My wife went out of town to visit with an old friend, and she brought the baby with her, leaving me and the two dogs to fend for ourselves. We had two main objectives for the night: Eat dinner and clean up the kitchen.

We failed at both.

You see, Tuesday was also the release of Madden 16, the NFL video game franchise that has reportedly sold more than 100 million copies over the years, and is personally responsible for more wasted hours out of my life than anything other than my fascination with watching the Food Network, even though I don’t really cook.

I decided that I wasn’t really hungry yet when I walked in the door, so I let the dogs out to handle their business, gave them their subsequent treats for doing so (why don’t I get a treat when I use the facilities?) and put on Madden for a minute, just to see what changes have happened for this newest addition.

This is when the story gets a little hazy.

I got caught up a little bit in the new training mode the game offers, where players have the opportunity to explore the game’s new features by participating in drills and kind of getting in the flow of the game a little bit. I liked the new features a lot, and figured I’d sneak in a quick game, eat some dinner, clean up and hit the sack early, since I had a 4 a.m. wake-up scheduled for Wednesday’s deadline.

That’s what I had planned, at least. But somewhere near the end of that game, 12-year-old Darin seized command.

“Well, big guy,” the little voice bellowed from inside. “That game started a little rocky, but I think we figured some things out by the 4th quarter. One more?”

“Yes, 12-year-old Darin. I think that’s an excellent idea.”

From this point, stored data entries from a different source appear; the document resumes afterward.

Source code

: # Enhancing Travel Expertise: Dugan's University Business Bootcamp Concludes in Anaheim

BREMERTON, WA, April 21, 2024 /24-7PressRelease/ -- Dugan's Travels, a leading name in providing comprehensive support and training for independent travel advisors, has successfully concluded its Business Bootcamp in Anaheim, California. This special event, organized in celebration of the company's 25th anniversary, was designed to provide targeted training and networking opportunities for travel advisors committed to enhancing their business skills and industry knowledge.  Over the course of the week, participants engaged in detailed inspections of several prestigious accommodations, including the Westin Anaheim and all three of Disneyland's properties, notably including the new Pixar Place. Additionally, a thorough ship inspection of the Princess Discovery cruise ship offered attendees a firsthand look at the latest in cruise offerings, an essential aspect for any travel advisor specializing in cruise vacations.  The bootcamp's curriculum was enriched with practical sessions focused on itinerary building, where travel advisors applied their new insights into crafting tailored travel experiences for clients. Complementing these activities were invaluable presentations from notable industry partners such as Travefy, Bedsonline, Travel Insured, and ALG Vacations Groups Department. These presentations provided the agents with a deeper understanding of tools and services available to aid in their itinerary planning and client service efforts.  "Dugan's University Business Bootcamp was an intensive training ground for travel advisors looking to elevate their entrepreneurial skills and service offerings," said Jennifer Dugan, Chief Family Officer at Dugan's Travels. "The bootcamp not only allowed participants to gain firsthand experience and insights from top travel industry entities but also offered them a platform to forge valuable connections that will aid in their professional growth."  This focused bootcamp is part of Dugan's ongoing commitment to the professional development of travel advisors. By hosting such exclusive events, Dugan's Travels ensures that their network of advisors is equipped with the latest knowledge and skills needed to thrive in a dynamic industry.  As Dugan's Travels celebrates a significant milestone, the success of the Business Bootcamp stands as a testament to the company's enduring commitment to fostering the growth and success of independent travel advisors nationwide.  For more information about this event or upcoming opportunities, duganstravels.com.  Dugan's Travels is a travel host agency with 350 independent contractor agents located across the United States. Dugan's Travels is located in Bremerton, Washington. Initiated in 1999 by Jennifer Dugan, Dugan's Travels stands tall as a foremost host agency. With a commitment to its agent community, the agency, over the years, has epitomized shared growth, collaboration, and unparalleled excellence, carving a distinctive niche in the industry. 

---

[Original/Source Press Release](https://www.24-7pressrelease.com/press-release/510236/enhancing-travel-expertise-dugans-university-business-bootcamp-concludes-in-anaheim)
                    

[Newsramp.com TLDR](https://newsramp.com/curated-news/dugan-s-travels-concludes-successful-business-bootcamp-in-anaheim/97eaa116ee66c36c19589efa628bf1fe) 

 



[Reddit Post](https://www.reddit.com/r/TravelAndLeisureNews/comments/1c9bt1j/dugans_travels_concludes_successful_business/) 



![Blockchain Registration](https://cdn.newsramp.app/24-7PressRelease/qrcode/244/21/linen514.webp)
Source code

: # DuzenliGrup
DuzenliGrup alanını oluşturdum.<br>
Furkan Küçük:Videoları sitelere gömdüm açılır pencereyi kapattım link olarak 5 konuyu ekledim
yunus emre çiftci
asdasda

And so we sat, the two of us immersed in a Madden marathon that took adult Darin far past the threshold of responsible adult behavior, and equally that far past his bedtime. And now I’m left speaking in the third person for my troubles.

I’d love to tell you that I’m wearily wiping the sleep out of my eyes on Wednesday morning while I’m writing this, regretting my choices from the night before and making a solemn promise to ignore the controller for a few days and get to bed early. But that’s not the case. Not even a little.

I had fun. I escaped the mental prison that so many of us become incarcerated by as we move through this time we have on this dusty globe, and my Baltimore Ravens are off to a really strong start in their virtual season taking place in my living room.

Oh, and I got to eat cookies for dinner. Never underestimate the soul-cleansing that is cookies for dinner.